• [BRIEF] The result is the exact lines from the one containing "Autor do resumo: Daniel Aragão - 01555320" through the final line of the entries; leave out the pictures.

•••

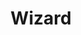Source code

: ---
title: Wizard
issue: 17
issue_nr: 17
full_title: ""
subtitle: ""
story_arc: ""
crossover: ""
variant: ""
publisher: Wizard Press
release_date: Jan 1993
release_year: 1993
genre: Hobby
format: Magazine
pages: 188
signed_by: ""
price: 3.95
---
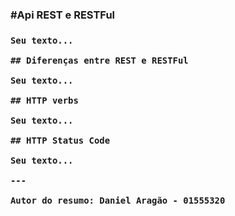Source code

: <h3> #Api REST e RESTFul <h3>

    Seu texto...

    ## Diferenças entre REST e RESTFul

    Seu texto...

    ## HTTP verbs

    Seu texto...

    ## HTTP Status Code

    Seu texto...

    ---

    Autor do resumo: Daniel Aragão - 01555320
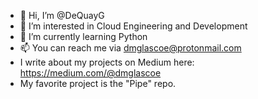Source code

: - 👋 Hi, I’m @DeQuayG
- 👀 I’m interested in Cloud Engineering and Development
- 🌱 I’m currently learning Python
- 📫 You can reach me via dmglascoe@protonmail.com
- I write about my projects on Medium here: https://medium.com/@dmglascoe 
- My favorite project is the "Pipe" repo.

•••

• [EXPECTED ANSWER]
    Autor do resumo: Daniel Aragão - 01555320
Source code

: - 👋 Hi, I’m @DeQuayG
- 👀 I’m interested in Cloud Engineering and Development
- 🌱 I’m currently learning Python
- 📫 You can reach me via dmglascoe@protonmail.com
- I write about my projects on Medium here: https://medium.com/@dmglascoe 
- My favorite project is the "Pipe" repo.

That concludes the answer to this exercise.